I'm sure most of us know that launch games often don't look and feel as good as their counterparts from later in a system's life cycle. Using a classic example, Super Mario Bros. looked better than anything out in 1985 (except for the RDI Halcyon) but Super Mario Bros. 3 looked far better. As much as the NES matured graphically from 1986 to the early 1990s, I nominate a system that had an even bigger gap from launch to maturity.
The Atari 2600.
The specs of the Atari 2600 aren't all that impressive, in fact they aren't a whole lot better than the Fairchild Channel F. But the 2600 had to compete in four generations of systems (I'm not going to call it a 16 bit contemporary, it was pretty much dead by that time). It was around for the first generation, second generation (of which it exemplifies), the "2.5 generation" (ColecoVision, Atari 5200, Vectrex, etc) and the 8-bit generation as a budget alternative. The system survived the video game crash of 1984 and had a lifespan of over 14 years. The system wasn't discontinued until January 1, 1992. By this time, the SNES was out and the Sega CD was out in Japan! This is the same decade that brought us the Dreamcast!
Launch games on the 2600 show this. These 1977 games were a definite step up from Channel F games of the time, but definitely could have been done on the Channel F with some slick programming.

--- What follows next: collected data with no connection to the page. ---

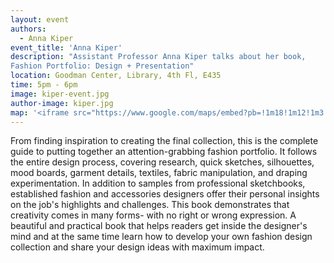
 ```yaml
---
layout: event
authors:
  - Anna Kiper
event_title: 'Anna Kiper'
description: "Assistant Professor Anna Kiper talks about her book,
Fashion Portfolio: Design + Presentation"
location: Goodman Center, Library, 4th Fl, E435
time: 5pm - 6pm
image: kiper-event.jpg
author-image: kiper.jpg
map: '<iframe src="https://www.google.com/maps/embed?pb=!1m18!1m12!1m3!1d3022.707284603599!2d-73.99667478412604!3d40.74646604344223!2m3!1f0!2f0!3f0!3m2!1i1024!2i768!4f13.1!3m3!1m2!1s0x89c259a553e272f1%3A0x9a8fe3f0b2bf1474!2sShirley+A.+Goodman+Resource+Center%2C+Fashion+Institute+of+Technology%2C+227+W+27th+St%2C+New+York%2C+NY+10001!5e0!3m2!1sen!2sus!4v1546455243331" width="600" height="450" frameborder="0" style="border:0" allowfullscreen></iframe>'
---
```

From finding inspiration to creating the final collection, this is the complete guide to putting together an attention-grabbing fashion portfolio. It follows the entire design process, covering research, quick sketches, silhouettes, mood boards, garment details, textiles, fabric manipulation, and draping experimentation. In addition to samples from professional sketchbooks, established fashion and accessories designers offer their personal insights on the job's highlights and challenges. This book demonstrates that creativity comes in many forms- with no right or wrong expression. A beautiful and practical book that helps readers get inside the designer's mind and at the same time learn how to develop your own fashion design collection and share your design ideas with maximum impact.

By the time we got to Space Invaders (beginning of 1980) there was evidence of some major maturation of the system. This was an arcade perfect port of a title that launched after the 2600 itself and the system's first "killer app". By 1982, we have Pitfall, a game that graphically looks and plays like an older version of Super Mario Bros. Later, we got games like Tunnel Runner (which had 3D! with scaling monsters), and the post-video game crash games like Solaris. The advancement was such that a game for the 2600 that looked good by 1977 standards looked like a totally different generation by 1983 standards! I credit the system's very flexible hardware, including the lack of a frame buffer. Good developers were able to do things with the 2600.
Any more games that really pushed the 2600? Any other systems that had such a major leap?